## [WHAT THIS TASK INVOLVES]
Below are entries with pictures among them; reproduce exactly, and only, the lines from the one containing "du rapport ;" down to the one containing "approx local drift", without the pictures.

## [Dataset entries]
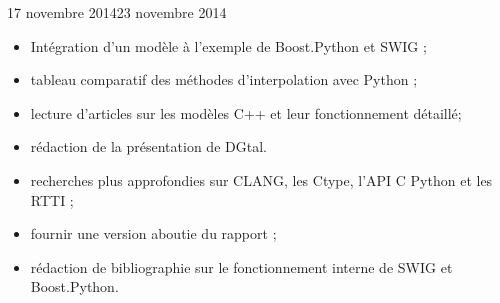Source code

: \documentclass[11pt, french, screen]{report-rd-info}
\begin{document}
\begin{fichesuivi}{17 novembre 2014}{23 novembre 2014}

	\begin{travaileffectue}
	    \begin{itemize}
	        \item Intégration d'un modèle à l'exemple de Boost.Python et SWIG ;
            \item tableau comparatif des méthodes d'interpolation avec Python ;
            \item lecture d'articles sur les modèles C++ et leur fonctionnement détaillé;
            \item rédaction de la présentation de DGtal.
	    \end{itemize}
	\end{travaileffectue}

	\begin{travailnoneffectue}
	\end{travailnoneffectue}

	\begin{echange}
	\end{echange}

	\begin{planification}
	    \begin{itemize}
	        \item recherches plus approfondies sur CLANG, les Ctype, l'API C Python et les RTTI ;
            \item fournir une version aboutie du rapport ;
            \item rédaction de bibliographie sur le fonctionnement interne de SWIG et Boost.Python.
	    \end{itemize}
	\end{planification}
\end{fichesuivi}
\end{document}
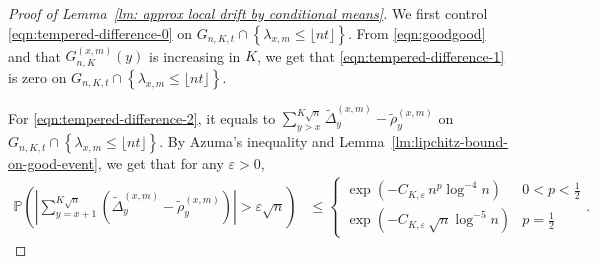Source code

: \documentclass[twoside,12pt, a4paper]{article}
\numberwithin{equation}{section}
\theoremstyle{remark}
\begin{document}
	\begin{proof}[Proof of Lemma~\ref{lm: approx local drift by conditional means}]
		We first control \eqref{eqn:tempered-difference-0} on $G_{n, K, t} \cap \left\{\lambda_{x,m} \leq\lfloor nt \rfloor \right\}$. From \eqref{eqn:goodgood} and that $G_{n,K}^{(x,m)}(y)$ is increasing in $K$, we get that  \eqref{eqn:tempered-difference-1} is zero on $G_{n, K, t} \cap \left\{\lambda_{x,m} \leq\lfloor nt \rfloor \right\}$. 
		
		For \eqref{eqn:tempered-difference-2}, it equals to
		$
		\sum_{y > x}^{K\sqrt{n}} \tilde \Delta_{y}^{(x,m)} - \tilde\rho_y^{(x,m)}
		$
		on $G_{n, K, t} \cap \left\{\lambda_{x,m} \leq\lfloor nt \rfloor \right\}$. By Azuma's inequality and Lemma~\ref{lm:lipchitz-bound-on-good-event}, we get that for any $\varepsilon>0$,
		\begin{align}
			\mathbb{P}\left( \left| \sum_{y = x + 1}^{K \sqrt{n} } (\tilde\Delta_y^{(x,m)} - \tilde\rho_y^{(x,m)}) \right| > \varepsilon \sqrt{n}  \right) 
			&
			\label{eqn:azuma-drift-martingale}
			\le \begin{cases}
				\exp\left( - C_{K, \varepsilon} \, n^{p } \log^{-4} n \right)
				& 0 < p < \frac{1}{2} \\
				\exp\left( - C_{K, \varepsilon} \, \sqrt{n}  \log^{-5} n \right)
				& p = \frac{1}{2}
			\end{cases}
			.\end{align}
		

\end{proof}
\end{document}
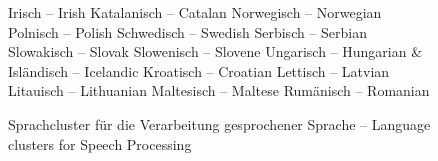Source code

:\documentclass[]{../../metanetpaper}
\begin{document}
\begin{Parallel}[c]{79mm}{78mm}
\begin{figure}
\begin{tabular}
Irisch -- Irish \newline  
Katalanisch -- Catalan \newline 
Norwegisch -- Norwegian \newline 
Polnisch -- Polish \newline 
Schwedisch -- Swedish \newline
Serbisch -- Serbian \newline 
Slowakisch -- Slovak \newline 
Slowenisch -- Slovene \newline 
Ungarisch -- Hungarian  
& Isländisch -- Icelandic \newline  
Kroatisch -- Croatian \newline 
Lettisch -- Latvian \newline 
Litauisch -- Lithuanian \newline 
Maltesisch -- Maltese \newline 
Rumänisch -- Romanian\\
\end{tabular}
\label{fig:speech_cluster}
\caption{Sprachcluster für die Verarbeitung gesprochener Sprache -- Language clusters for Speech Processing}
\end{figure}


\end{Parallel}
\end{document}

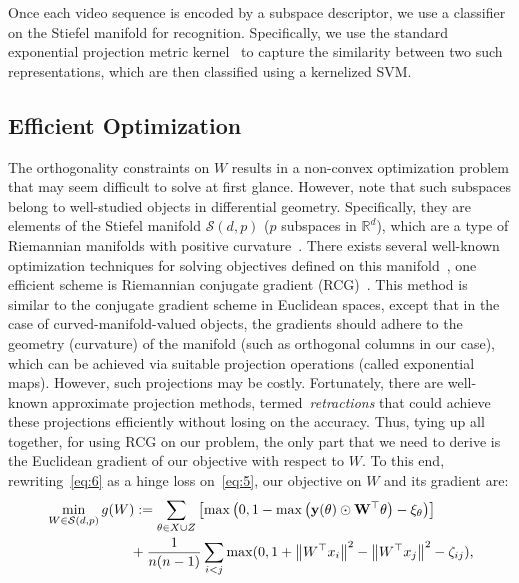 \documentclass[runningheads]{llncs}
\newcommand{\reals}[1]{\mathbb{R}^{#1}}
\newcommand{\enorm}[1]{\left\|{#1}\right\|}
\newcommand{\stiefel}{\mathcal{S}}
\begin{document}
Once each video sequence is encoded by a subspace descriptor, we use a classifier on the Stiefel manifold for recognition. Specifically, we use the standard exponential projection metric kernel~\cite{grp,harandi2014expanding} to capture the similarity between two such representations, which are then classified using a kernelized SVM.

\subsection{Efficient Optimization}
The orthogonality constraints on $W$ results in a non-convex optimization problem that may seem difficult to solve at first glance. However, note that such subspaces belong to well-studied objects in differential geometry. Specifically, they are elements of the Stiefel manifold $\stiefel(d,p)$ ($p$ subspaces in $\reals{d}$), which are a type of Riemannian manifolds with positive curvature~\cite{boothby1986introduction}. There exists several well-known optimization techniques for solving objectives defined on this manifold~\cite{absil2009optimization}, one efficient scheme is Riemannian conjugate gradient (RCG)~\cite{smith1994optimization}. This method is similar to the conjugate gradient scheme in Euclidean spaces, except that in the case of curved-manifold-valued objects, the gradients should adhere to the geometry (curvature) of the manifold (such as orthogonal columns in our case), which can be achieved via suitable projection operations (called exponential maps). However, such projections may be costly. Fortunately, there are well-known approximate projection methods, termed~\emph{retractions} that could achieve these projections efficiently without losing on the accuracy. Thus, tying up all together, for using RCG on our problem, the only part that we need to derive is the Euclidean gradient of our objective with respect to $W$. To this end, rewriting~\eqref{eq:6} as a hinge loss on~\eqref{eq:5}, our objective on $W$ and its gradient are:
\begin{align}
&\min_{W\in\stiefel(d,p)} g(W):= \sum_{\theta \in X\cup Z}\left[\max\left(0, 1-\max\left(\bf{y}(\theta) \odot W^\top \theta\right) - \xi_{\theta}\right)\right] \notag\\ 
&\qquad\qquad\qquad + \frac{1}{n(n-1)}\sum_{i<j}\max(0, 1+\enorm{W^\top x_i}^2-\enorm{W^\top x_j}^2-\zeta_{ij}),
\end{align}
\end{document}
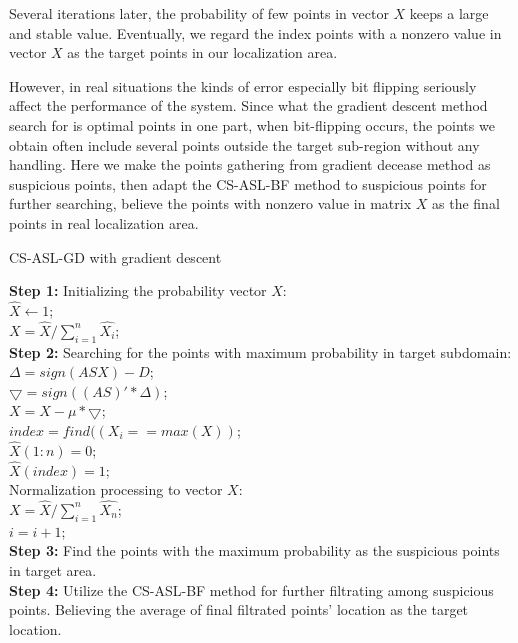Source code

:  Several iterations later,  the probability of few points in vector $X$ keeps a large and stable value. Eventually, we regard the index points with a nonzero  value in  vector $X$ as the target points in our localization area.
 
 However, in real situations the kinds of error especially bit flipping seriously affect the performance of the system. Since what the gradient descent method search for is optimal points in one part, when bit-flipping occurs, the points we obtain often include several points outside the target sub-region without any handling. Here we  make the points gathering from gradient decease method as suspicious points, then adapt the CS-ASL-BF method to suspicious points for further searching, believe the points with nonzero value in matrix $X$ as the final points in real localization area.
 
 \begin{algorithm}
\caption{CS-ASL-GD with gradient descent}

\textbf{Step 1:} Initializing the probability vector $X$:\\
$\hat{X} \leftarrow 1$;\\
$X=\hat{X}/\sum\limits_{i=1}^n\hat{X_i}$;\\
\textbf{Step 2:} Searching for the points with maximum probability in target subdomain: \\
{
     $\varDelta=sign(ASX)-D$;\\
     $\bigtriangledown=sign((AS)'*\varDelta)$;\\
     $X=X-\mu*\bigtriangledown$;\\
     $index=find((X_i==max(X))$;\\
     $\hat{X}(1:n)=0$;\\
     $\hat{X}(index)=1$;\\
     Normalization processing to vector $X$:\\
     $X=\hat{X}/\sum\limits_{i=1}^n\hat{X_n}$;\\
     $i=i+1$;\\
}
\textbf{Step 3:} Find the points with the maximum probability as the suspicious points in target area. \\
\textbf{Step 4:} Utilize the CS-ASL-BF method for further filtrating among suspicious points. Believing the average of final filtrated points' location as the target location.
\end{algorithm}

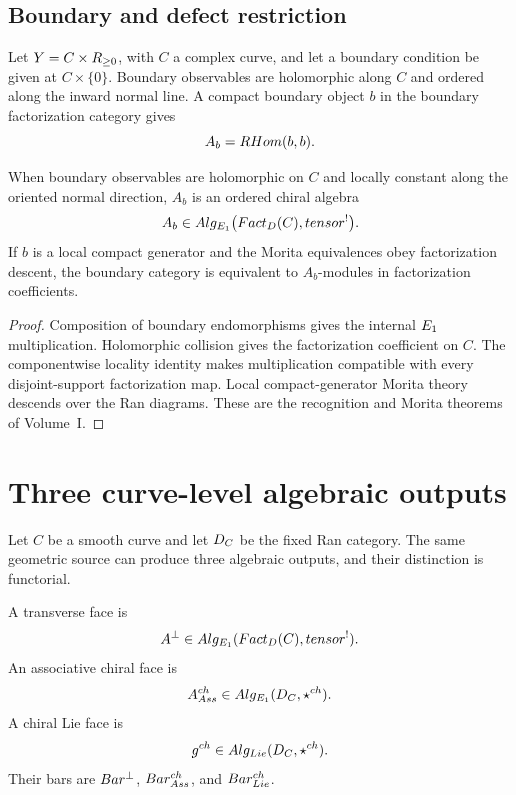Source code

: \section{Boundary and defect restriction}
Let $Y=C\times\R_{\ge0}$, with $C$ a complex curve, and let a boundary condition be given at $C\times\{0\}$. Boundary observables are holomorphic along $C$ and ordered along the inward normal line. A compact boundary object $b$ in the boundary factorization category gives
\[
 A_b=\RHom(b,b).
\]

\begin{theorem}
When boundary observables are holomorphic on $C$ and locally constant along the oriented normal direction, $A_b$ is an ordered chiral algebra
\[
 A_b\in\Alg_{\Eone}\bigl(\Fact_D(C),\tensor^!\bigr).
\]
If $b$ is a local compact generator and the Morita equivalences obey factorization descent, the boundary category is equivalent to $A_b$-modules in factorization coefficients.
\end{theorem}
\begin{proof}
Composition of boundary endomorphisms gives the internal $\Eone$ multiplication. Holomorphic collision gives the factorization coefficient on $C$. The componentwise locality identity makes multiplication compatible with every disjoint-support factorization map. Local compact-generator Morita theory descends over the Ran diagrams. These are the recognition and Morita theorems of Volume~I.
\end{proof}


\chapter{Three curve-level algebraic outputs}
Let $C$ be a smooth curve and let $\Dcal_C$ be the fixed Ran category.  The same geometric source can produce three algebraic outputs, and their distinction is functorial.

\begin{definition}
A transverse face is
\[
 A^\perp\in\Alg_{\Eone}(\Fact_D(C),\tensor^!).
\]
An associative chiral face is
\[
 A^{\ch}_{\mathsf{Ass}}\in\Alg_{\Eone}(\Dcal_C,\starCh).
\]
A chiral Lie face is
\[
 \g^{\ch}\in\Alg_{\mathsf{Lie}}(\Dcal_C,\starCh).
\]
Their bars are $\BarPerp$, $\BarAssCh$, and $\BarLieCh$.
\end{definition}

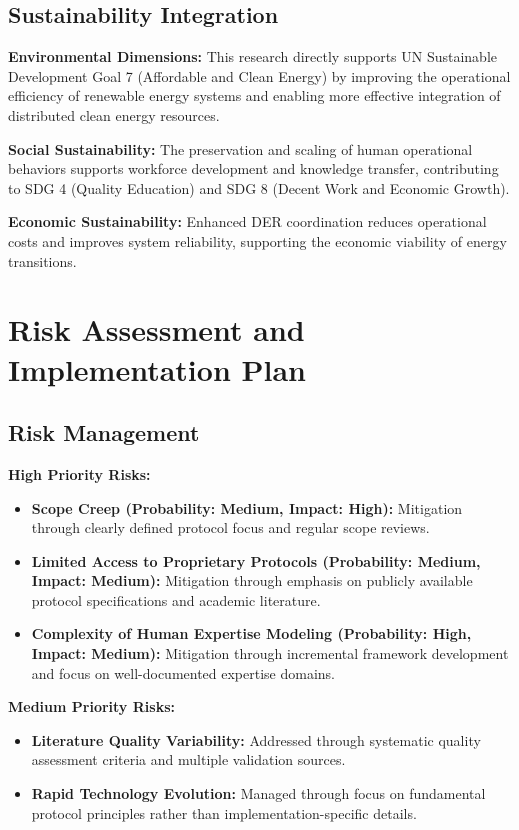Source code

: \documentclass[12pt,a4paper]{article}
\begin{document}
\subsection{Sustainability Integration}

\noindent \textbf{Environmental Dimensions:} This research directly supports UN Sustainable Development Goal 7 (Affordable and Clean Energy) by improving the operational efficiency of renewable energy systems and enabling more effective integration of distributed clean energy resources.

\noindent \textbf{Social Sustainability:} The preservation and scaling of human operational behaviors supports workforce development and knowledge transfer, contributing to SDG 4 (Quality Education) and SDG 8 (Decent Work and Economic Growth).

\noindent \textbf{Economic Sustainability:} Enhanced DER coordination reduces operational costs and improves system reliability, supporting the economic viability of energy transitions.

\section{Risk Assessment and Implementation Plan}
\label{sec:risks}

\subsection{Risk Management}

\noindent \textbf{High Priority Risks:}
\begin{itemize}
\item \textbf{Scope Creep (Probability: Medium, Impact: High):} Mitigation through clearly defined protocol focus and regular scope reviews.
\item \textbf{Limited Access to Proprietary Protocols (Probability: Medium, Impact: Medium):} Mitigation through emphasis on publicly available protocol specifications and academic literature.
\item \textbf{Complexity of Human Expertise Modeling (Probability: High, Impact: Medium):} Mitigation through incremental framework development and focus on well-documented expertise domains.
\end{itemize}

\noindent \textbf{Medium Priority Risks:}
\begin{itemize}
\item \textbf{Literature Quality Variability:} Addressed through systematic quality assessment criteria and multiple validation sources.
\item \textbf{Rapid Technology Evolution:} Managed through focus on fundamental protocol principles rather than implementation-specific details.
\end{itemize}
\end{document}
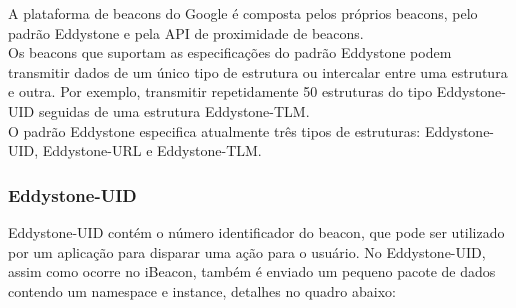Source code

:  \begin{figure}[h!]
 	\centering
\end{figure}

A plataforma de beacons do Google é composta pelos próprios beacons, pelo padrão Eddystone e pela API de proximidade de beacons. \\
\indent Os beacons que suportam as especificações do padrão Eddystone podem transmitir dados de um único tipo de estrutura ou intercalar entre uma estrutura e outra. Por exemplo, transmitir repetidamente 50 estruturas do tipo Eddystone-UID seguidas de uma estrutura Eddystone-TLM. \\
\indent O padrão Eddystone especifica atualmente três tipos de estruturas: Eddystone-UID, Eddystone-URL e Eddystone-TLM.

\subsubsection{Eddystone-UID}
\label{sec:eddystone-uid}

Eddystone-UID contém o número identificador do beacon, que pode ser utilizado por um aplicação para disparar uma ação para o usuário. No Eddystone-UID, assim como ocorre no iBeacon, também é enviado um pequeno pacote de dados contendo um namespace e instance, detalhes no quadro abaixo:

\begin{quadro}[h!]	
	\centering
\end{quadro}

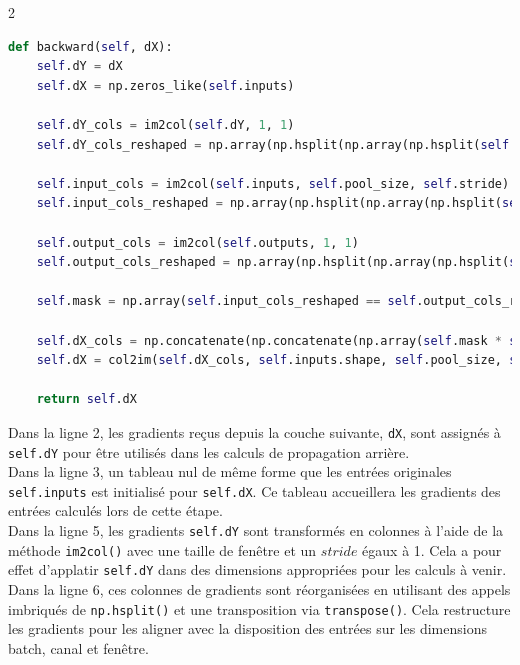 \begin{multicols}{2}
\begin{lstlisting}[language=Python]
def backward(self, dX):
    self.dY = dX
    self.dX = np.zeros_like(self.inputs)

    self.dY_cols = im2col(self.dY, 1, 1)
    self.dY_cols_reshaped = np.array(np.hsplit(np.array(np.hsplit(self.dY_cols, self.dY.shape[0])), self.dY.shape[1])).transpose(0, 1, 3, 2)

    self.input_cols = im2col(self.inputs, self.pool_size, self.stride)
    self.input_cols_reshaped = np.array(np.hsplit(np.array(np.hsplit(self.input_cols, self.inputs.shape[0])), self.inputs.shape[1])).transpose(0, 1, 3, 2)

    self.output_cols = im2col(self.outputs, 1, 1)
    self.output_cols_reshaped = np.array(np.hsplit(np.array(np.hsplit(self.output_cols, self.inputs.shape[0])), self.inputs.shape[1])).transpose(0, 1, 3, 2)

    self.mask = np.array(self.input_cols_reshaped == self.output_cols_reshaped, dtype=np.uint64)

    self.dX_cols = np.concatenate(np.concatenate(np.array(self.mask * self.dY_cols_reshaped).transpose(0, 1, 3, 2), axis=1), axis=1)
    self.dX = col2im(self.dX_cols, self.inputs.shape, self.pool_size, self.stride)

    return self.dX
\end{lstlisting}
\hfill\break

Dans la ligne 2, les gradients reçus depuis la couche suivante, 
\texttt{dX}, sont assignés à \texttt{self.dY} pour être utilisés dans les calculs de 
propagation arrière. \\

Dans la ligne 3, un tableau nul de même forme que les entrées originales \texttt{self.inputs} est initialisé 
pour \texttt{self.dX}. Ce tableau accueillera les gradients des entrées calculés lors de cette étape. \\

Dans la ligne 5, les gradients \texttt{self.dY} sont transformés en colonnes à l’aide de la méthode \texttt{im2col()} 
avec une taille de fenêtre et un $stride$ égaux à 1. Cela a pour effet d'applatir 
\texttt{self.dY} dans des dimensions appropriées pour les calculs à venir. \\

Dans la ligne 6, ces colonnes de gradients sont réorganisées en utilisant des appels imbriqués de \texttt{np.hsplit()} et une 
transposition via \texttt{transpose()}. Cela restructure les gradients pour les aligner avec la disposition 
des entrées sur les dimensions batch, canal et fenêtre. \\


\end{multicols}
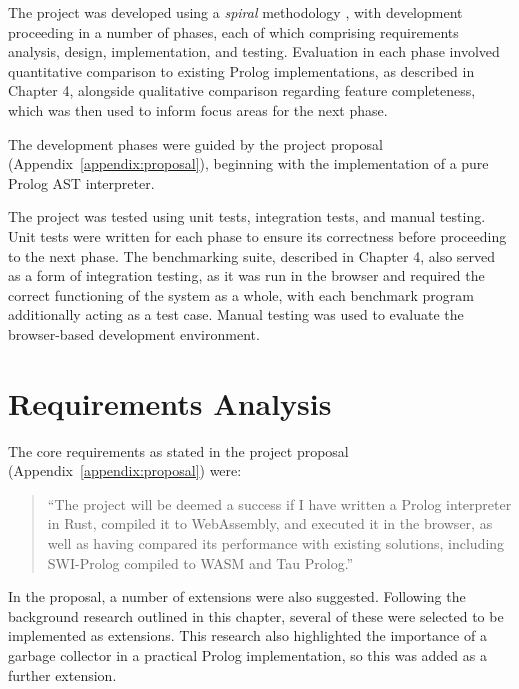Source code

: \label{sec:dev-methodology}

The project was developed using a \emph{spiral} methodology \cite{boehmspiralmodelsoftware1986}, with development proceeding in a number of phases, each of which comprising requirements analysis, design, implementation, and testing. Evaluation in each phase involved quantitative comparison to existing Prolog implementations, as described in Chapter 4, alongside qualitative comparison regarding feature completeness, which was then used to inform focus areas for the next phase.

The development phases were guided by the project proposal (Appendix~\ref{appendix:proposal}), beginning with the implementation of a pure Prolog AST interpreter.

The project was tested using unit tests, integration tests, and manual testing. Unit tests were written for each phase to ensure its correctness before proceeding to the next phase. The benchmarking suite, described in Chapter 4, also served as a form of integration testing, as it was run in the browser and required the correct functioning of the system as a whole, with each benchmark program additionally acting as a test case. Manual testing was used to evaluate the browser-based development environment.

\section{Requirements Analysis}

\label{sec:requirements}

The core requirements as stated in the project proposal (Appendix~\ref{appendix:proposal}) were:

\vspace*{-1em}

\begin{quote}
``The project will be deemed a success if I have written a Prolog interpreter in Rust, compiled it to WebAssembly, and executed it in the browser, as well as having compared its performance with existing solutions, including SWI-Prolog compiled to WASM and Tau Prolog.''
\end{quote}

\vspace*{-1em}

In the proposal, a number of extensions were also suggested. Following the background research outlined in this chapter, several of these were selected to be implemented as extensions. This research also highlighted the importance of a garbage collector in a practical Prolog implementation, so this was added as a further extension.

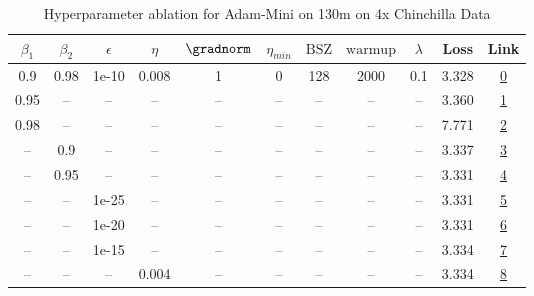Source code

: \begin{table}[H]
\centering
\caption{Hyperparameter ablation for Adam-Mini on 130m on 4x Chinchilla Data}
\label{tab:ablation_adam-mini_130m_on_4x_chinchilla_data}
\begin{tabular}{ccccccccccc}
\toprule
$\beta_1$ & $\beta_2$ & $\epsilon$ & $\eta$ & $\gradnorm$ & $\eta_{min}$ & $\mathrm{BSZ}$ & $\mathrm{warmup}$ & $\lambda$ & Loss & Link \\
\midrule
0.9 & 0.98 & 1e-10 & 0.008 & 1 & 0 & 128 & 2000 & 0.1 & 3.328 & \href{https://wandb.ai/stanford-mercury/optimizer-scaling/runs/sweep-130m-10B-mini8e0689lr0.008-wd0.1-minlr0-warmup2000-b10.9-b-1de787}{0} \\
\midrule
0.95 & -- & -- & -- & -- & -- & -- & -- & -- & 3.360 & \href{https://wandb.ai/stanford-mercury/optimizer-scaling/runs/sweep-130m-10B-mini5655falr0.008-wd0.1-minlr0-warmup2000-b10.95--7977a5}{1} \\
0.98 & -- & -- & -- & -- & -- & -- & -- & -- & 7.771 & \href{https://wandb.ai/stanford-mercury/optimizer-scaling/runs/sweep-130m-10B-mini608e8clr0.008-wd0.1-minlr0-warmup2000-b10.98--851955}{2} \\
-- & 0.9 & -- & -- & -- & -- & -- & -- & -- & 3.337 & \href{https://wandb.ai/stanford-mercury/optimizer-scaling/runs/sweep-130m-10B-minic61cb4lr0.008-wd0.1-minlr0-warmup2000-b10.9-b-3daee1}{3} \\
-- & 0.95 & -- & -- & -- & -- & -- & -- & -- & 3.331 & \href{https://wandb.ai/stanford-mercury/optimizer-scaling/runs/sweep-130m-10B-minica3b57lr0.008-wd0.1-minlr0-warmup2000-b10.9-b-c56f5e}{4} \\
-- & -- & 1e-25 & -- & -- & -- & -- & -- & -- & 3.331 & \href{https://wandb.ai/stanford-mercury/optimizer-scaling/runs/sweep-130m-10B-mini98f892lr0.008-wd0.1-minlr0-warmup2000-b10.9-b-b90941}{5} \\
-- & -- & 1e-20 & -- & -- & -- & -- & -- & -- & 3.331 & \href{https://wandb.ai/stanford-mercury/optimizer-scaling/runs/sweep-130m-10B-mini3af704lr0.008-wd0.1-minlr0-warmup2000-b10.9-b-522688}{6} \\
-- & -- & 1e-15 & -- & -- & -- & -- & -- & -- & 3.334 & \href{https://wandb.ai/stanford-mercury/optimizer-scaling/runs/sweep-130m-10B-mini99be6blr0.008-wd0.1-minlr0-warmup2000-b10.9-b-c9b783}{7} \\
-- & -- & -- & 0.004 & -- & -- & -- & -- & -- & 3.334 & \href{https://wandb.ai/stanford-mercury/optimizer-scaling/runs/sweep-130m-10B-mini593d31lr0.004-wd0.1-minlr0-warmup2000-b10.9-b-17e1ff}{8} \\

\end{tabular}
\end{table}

## [EXERCISE RESULT]
            \item fournir une version aboutie du rapport ;
            \item rédaction de bibliographie sur le fonctionnement interne de SWIG et Boost.Python.
	    \end{itemize}
	\end{planification}
\end{fichesuivi}
\end{document}
Source code

: \documentclass[twoside,12pt, a4paper]{article}
\numberwithin{equation}{section}
\theoremstyle{remark}
\begin{document}
	\begin{proof}[Proof of Lemma~\ref{lm: approx local drift by conditional means}]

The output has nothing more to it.